TASK GOAL
Locate the line that contains "0 \leq q_t \leq". Copy it and every following line through the end of the records, exactly, and include nothing else.

RAW DATA
☆ ☆ ☆ ☆ ☆
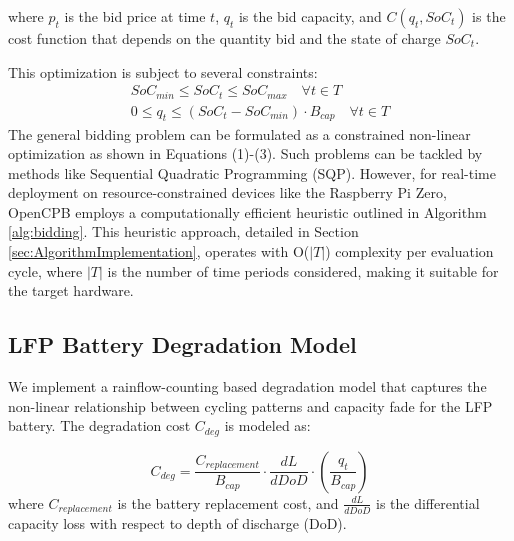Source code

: \documentclass[11pt,a4paper]{article}
\begin{document}
where $p_t$ is the bid price at time $t$, $q_t$ is the bid capacity, and $C(q_t, SoC_t)$ is the cost function that depends on the quantity bid and the state of charge $SoC_t$.

This optimization is subject to several constraints:
\begin{align}
SoC_{min} \leq SoC_t \leq SoC_{max} \quad \forall t \in T\\
0 \leq q_t \leq (SoC_t - SoC_{min}) \cdot B_{cap} \quad \forall t \in T
\end{align}
The general bidding problem can be formulated as a constrained non-linear optimization as shown in Equations (1)-(3). Such problems can be tackled by methods like Sequential Quadratic Programming (SQP). However, for real-time deployment on resource-constrained devices like the Raspberry Pi Zero, OpenCPB employs a computationally efficient heuristic outlined in Algorithm \ref{alg:bidding}. This heuristic approach, detailed in Section \ref{sec:AlgorithmImplementation}, operates with O($|T|$) complexity per evaluation cycle, where $|T|$ is the number of time periods considered, making it suitable for the target hardware.

\subsection{LFP Battery Degradation Model}
We implement a rainflow-counting based degradation model that captures the non-linear relationship between cycling patterns and capacity fade for the LFP battery. The degradation cost $C_{deg}$ is modeled as:

\begin{equation}
C_{deg} = \frac{C_{replacement}}{B_{cap}} \cdot \frac{dL}{dDoD} \cdot \left( \frac{q_t}{B_{cap}} \right)
\end{equation}
where $C_{replacement}$ is the battery replacement cost, and $\frac{dL}{dDoD}$ is the differential capacity loss with respect to depth of discharge (DoD).
\end{document}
☆ ☆ ☆ ☆ ☆
RESPONSE TO THIS EXERCISE
0 \leq q_t \leq (SoC_t - SoC_{min}) \cdot B_{cap} \quad \forall t \in T
\end{align}
The general bidding problem can be formulated as a constrained non-linear optimization as shown in Equations (1)-(3). Such problems can be tackled by methods like Sequential Quadratic Programming (SQP). However, for real-time deployment on resource-constrained devices like the Raspberry Pi Zero, OpenCPB employs a computationally efficient heuristic outlined in Algorithm \ref{alg:bidding}. This heuristic approach, detailed in Section \ref{sec:AlgorithmImplementation}, operates with O($|T|$) complexity per evaluation cycle, where $|T|$ is the number of time periods considered, making it suitable for the target hardware.

\subsection{LFP Battery Degradation Model}
We implement a rainflow-counting based degradation model that captures the non-linear relationship between cycling patterns and capacity fade for the LFP battery. The degradation cost $C_{deg}$ is modeled as:

\begin{equation}
C_{deg} = \frac{C_{replacement}}{B_{cap}} \cdot \frac{dL}{dDoD} \cdot \left( \frac{q_t}{B_{cap}} \right)
\end{equation}
where $C_{replacement}$ is the battery replacement cost, and $\frac{dL}{dDoD}$ is the differential capacity loss with respect to depth of discharge (DoD).
\end{document}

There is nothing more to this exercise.